------ Listed entries ------

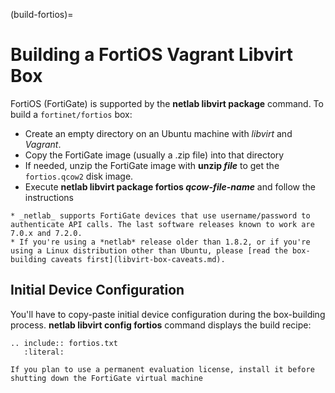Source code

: (build-fortios)=
# Building a FortiOS Vagrant Libvirt Box

FortiOS (FortiGate) is supported by the **netlab libvirt package** command. To build a `fortinet/fortios` box:

* Create an empty directory on an Ubuntu machine with *libvirt* and *Vagrant*.
* Copy the FortiGate image (usually a .zip file) into that directory
* If needed, unzip the FortiGate image with **unzip _file_** to get the `fortios.qcow2` disk image.
* Execute **netlab libvirt package fortios _qcow-file-name_** and follow the instructions

```{warning}
* _netlab_ supports FortiGate devices that use username/password to authenticate API calls. The last software releases known to work are 7.0.x and 7.2.0.
* If you're using a *‌netlab* release older than 1.8.2, or if you're using a Linux distribution other than Ubuntu, please [read the box-building caveats first](libvirt-box-caveats.md).
```

## Initial Device Configuration

You'll have to copy-paste initial device configuration during the box-building process. **netlab libvirt config fortios** command displays the build recipe:

```{eval-rst}
.. include:: fortios.txt
   :literal:
```

```{tip}
If you plan to use a permanent evaluation license, install it before shutting down the FortiGate virtual machine
```
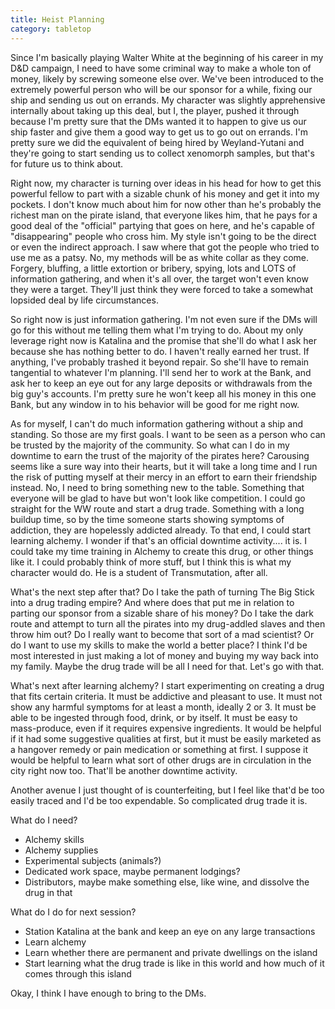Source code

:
 ```yaml
---
title: Heist Planning
category: tabletop
---
```

Since I'm basically playing Walter White at the beginning of his career in my D&D campaign, I need to have some criminal way to make a whole ton of money, likely by screwing someone else over. We've been introduced to the extremely powerful person who will be our sponsor for a while, fixing our ship and sending us out on errands. My character was slightly apprehensive internally about taking up this deal, but I, the player, pushed it through because I'm pretty sure that the DMs wanted it to happen to give us our ship faster and give them a good way to get us to go out on errands. I'm pretty sure we did the equivalent of being hired by Weyland-Yutani and they're going to start sending us to collect xenomorph samples, but that's for future us to think about.

Right now, my character is turning over ideas in his head for how to get this powerful fellow to part with a sizable chunk of his money and get it into my pockets. I don't know much about him for now other than he's probably the richest man on the pirate island, that everyone likes him, that he pays for a good deal of the "official" partying that goes on here, and he's capable of "disappearing" people who cross him. My style isn't going to be the direct or even the indirect approach. I saw where that got the people who tried to use me as a patsy. No, my methods will be as white collar as they come. Forgery, bluffing, a little extortion or bribery, spying, lots and LOTS of information gathering, and when it's all over, the target won't even know they were a target. They'll just think they were forced to take a somewhat lopsided deal by life circumstances.

So right now is just information gathering. I'm not even sure if the DMs will go for this without me telling them what I'm trying to do. About my only leverage right now is Katalina and the promise that she'll do what I ask her because she has nothing better to do. I haven't really earned her trust. If anything, I've probably trashed it beyond repair. So she'll have to remain tangential to whatever I'm planning. I'll send her to work at the Bank, and ask her to keep an eye out for any large deposits or withdrawals from the big guy's accounts. I'm pretty sure he won't keep all his money in this one Bank, but any window in to his behavior will be good for me right now.

As for myself, I can't do much information gathering without a ship and standing. So those are my first goals. I want to be seen as a person who can be trusted by the majority of the community. So what can I do in my downtime to earn the trust of the majority of the pirates here? Carousing seems like a sure way into their hearts, but it will take a long time and I run the risk of putting myself at their mercy in an effort to earn their friendship instead. No, I need to bring something new to the table. Something that everyone will be glad to have but won't look like competition. I could go straight for the WW route and start a drug trade. Something with a long buildup time, so by the time someone starts showing symptoms of addiction, they are hopelessly addicted already. To that end, I could start learning alchemy. I wonder if that's an official downtime activity.... it is. I could take my time training in Alchemy to create this drug, or other things like it. I could probably think of more stuff, but I think this is what my character would do. He is a student of Transmutation, after all.

What's the next step after that? Do I take the path of turning The Big Stick into a drug trading empire? And where does that put me in relation to parting our sponsor from a sizable share of his money? Do I take the dark route and attempt to turn all the pirates into my drug-addled slaves and then throw him out? Do I really want to become that sort of a mad scientist? Or do I want to use my skills to make the world a better place? I think I'd be most interested in just making a lot of money and buying my way back into my family. Maybe the drug trade will be all I need for that. Let's go with that.

What's next after learning alchemy? I start experimenting on creating a drug that fits certain criteria. It must be addictive and pleasant to use. It must not show any harmful symptoms for at least a month, ideally 2 or 3. It must be able to be ingested through food, drink, or by itself. It must be easy to mass-produce, even if it requires expensive ingredients. It would be helpful if it had some suggestive qualities at first, but it must be easily marketed as a hangover remedy or pain medication or something at first. I suppose it would be helpful to learn what sort of other drugs are in circulation in the city right now too. That'll be another downtime activity.

Another avenue I just thought of is counterfeiting, but I feel like that'd be too easily traced and I'd be too expendable. So complicated drug trade it is.

What do I need?
- Alchemy skills
- Alchemy supplies
- Experimental subjects (animals?)
- Dedicated work space, maybe permanent lodgings?
- Distributors, maybe make something else, like wine, and dissolve the drug in that

What do I do for next session?
- Station Katalina at the bank and keep an eye on any large transactions
- Learn alchemy
- Learn whether there are permanent and private dwellings on the island
- Start learning what the drug trade is like in this world and how much of it comes through this island

Okay, I think I have enough to bring to the DMs.
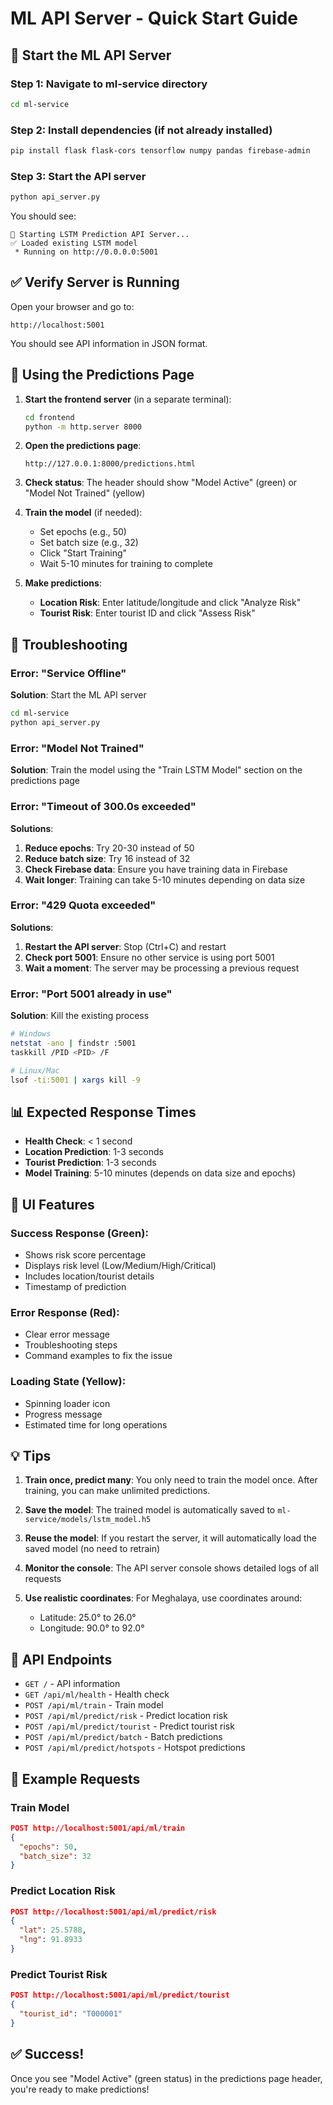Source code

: # ML API Server - Quick Start Guide

## 🚀 Start the ML API Server

### Step 1: Navigate to ml-service directory
```bash
cd ml-service
```

### Step 2: Install dependencies (if not already installed)
```bash
pip install flask flask-cors tensorflow numpy pandas firebase-admin
```

### Step 3: Start the API server
```bash
python api_server.py
```

You should see:
```
🚀 Starting LSTM Prediction API Server...
✅ Loaded existing LSTM model
 * Running on http://0.0.0.0:5001
```

## ✅ Verify Server is Running

Open your browser and go to:
```
http://localhost:5001
```

You should see API information in JSON format.

## 🎯 Using the Predictions Page

1. **Start the frontend server** (in a separate terminal):
   ```bash
   cd frontend
   python -m http.server 8000
   ```

2. **Open the predictions page**:
   ```
   http://127.0.0.1:8000/predictions.html
   ```

3. **Check status**: The header should show "Model Active" (green) or "Model Not Trained" (yellow)

4. **Train the model** (if needed):
   - Set epochs (e.g., 50)
   - Set batch size (e.g., 32)
   - Click "Start Training"
   - Wait 5-10 minutes for training to complete

5. **Make predictions**:
   - **Location Risk**: Enter latitude/longitude and click "Analyze Risk"
   - **Tourist Risk**: Enter tourist ID and click "Assess Risk"

## 🔧 Troubleshooting

### Error: "Service Offline"
**Solution**: Start the ML API server
```bash
cd ml-service
python api_server.py
```

### Error: "Model Not Trained"
**Solution**: Train the model using the "Train LSTM Model" section on the predictions page

### Error: "Timeout of 300.0s exceeded"
**Solutions**:
1. **Reduce epochs**: Try 20-30 instead of 50
2. **Reduce batch size**: Try 16 instead of 32
3. **Check Firebase data**: Ensure you have training data in Firebase
4. **Wait longer**: Training can take 5-10 minutes depending on data size

### Error: "429 Quota exceeded"
**Solutions**:
1. **Restart the API server**: Stop (Ctrl+C) and restart
2. **Check port 5001**: Ensure no other service is using port 5001
3. **Wait a moment**: The server may be processing a previous request

### Error: "Port 5001 already in use"
**Solution**: Kill the existing process
```bash
# Windows
netstat -ano | findstr :5001
taskkill /PID <PID> /F

# Linux/Mac
lsof -ti:5001 | xargs kill -9
```

## 📊 Expected Response Times

- **Health Check**: < 1 second
- **Location Prediction**: 1-3 seconds
- **Tourist Prediction**: 1-3 seconds
- **Model Training**: 5-10 minutes (depends on data size and epochs)

## 🎨 UI Features

### Success Response (Green):
- Shows risk score percentage
- Displays risk level (Low/Medium/High/Critical)
- Includes location/tourist details
- Timestamp of prediction

### Error Response (Red):
- Clear error message
- Troubleshooting steps
- Command examples to fix the issue

### Loading State (Yellow):
- Spinning loader icon
- Progress message
- Estimated time for long operations

## 💡 Tips

1. **Train once, predict many**: You only need to train the model once. After training, you can make unlimited predictions.

2. **Save the model**: The trained model is automatically saved to `ml-service/models/lstm_model.h5`

3. **Reuse the model**: If you restart the server, it will automatically load the saved model (no need to retrain)

4. **Monitor the console**: The API server console shows detailed logs of all requests

5. **Use realistic coordinates**: For Meghalaya, use coordinates around:
   - Latitude: 25.0° to 26.0°
   - Longitude: 90.0° to 92.0°

## 🔗 API Endpoints

- `GET /` - API information
- `GET /api/ml/health` - Health check
- `POST /api/ml/train` - Train model
- `POST /api/ml/predict/risk` - Predict location risk
- `POST /api/ml/predict/tourist` - Predict tourist risk
- `POST /api/ml/predict/batch` - Batch predictions
- `POST /api/ml/predict/hotspots` - Hotspot predictions

## 📝 Example Requests

### Train Model
```json
POST http://localhost:5001/api/ml/train
{
  "epochs": 50,
  "batch_size": 32
}
```

### Predict Location Risk
```json
POST http://localhost:5001/api/ml/predict/risk
{
  "lat": 25.5788,
  "lng": 91.8933
}
```

### Predict Tourist Risk
```json
POST http://localhost:5001/api/ml/predict/tourist
{
  "tourist_id": "T000001"
}
```

## ✅ Success!

Once you see "Model Active" (green status) in the predictions page header, you're ready to make predictions!
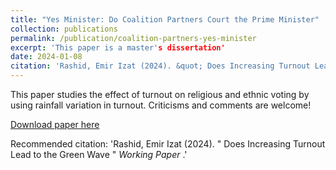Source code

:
```yaml
---
title: "Yes Minister: Do Coalition Partners Court the Prime Minister"
collection: publications
permalink: /publication/coalition-partners-yes-minister
excerpt: 'This paper is a master's dissertation'
date: 2024-01-08
citation: 'Rashid, Emir Izat (2024). &quot; Does Increasing Turnout Lead to the Green Wave &quot; <i> Working Paper </i>.'
---
```

This paper studies the effect of turnout on religious and ethnic voting by using rainfall variation in turnout. Criticisms and comments are welcome!

[Download paper here](https://emirizatrashid.github.io/files/Turnout_and_Ethnic_Voting.pdf)

Recommended citation: 'Rashid, Emir Izat (2024). &quot; Does Increasing Turnout Lead to the Green Wave &quot; <i> Working Paper </i>.'
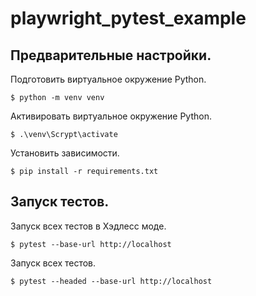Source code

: # playwright_pytest_example

<a id="markdown-описание" name="Предварительные настройки."></a>

## Предварительные настройки.

Подготовить виртуальное окружение Python.

```
$ python -m venv venv
```

Активировать виртуальное окружение Python.

```
$ .\venv\Scrypt\activate
```

Установить зависимости.

```
$ pip install -r requirements.txt
```

<a id="markdown-описание" name="Запуск тестов."></a>

## Запуск тестов.

Запуск всех тестов в Хэдлесс моде.

```
$ pytest --base-url http://localhost
```

Запуск всех тестов.

```
$ pytest --headed --base-url http://localhost
```
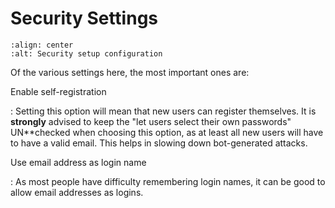# Security Settings

```{figure} ../../_robot/security-setup.png
:align: center
:alt: Security setup configuration
```

Of the various settings here, the most important ones are:

Enable self-registration

: Setting this option will mean that new users can register themselves.
  It is **strongly** advised to keep the "let users select their own passwords" UN\*\*checked when choosing this option, as at least all new users will have to have a valid email.
  This helps in slowing down bot-generated attacks.

Use email address as login name

: As most people have difficulty remembering login names, it can be good to allow email addresses as logins.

------

## How to complete this task
Look back at the data above. Transcribe exactly the lines starting at the line that contains "## 🎯 Using the Predictions Page" and ending at the line that contains "1. **Restart the".

## Response area
## 🎯 Using the Predictions Page

1. **Start the frontend server** (in a separate terminal):
   ```bash
   cd frontend
   python -m http.server 8000
   ```

2. **Open the predictions page**:
   ```
   http://127.0.0.1:8000/predictions.html
   ```

3. **Check status**: The header should show "Model Active" (green) or "Model Not Trained" (yellow)

4. **Train the model** (if needed):
   - Set epochs (e.g., 50)
   - Set batch size (e.g., 32)
   - Click "Start Training"
   - Wait 5-10 minutes for training to complete

5. **Make predictions**:
   - **Location Risk**: Enter latitude/longitude and click "Analyze Risk"
   - **Tourist Risk**: Enter tourist ID and click "Assess Risk"

## 🔧 Troubleshooting

### Error: "Service Offline"
**Solution**: Start the ML API server
```bash
cd ml-service
python api_server.py
```

### Error: "Model Not Trained"
**Solution**: Train the model using the "Train LSTM Model" section on the predictions page

### Error: "Timeout of 300.0s exceeded"
**Solutions**:
1. **Reduce epochs**: Try 20-30 instead of 50
2. **Reduce batch size**: Try 16 instead of 32
3. **Check Firebase data**: Ensure you have training data in Firebase
4. **Wait longer**: Training can take 5-10 minutes depending on data size

### Error: "429 Quota exceeded"
**Solutions**:
1. **Restart the API server**: Stop (Ctrl+C) and restart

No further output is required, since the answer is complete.